Extracted information:
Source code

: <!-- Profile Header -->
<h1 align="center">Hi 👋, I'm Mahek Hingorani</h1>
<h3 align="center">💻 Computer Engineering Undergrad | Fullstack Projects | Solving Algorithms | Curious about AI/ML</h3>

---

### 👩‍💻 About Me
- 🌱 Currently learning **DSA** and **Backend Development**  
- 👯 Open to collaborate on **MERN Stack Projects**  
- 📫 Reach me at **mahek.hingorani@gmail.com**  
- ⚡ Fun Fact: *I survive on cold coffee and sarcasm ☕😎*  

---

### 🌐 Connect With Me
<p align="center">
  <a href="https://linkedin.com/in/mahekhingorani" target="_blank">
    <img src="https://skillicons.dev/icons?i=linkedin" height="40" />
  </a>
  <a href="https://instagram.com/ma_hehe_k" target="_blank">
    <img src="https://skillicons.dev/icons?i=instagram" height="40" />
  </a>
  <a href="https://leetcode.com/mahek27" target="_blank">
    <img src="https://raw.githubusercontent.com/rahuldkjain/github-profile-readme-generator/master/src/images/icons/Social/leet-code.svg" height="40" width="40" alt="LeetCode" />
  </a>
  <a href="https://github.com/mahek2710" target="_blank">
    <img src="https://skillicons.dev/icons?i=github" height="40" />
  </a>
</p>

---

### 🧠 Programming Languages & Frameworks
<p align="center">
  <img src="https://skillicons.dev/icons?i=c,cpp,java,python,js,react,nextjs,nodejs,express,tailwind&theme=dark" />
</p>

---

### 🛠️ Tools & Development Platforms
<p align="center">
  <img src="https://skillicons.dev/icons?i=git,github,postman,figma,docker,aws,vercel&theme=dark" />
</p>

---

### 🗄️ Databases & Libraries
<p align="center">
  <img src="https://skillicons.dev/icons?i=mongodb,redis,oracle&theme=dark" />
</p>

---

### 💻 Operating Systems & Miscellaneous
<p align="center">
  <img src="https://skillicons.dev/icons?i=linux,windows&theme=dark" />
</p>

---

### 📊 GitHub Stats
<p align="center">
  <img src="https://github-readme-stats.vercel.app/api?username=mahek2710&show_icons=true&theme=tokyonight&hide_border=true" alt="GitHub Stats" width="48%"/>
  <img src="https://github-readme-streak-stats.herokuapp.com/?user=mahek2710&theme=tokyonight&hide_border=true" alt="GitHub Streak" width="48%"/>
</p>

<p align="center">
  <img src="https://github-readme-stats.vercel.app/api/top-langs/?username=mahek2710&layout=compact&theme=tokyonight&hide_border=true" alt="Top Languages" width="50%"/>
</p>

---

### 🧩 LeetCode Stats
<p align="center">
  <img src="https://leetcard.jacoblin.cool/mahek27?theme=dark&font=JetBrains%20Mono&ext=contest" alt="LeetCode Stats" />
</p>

Task description: Write down again the exact lines running from the beginning of the data to the line containing "### 👩‍💻 About Me", with both ends included.

The completed task:
Source code

: <!-- Profile Header -->
<h1 align="center">Hi 👋, I'm Mahek Hingorani</h1>
<h3 align="center">💻 Computer Engineering Undergrad | Fullstack Projects | Solving Algorithms | Curious about AI/ML</h3>

---

### 👩‍💻 About Me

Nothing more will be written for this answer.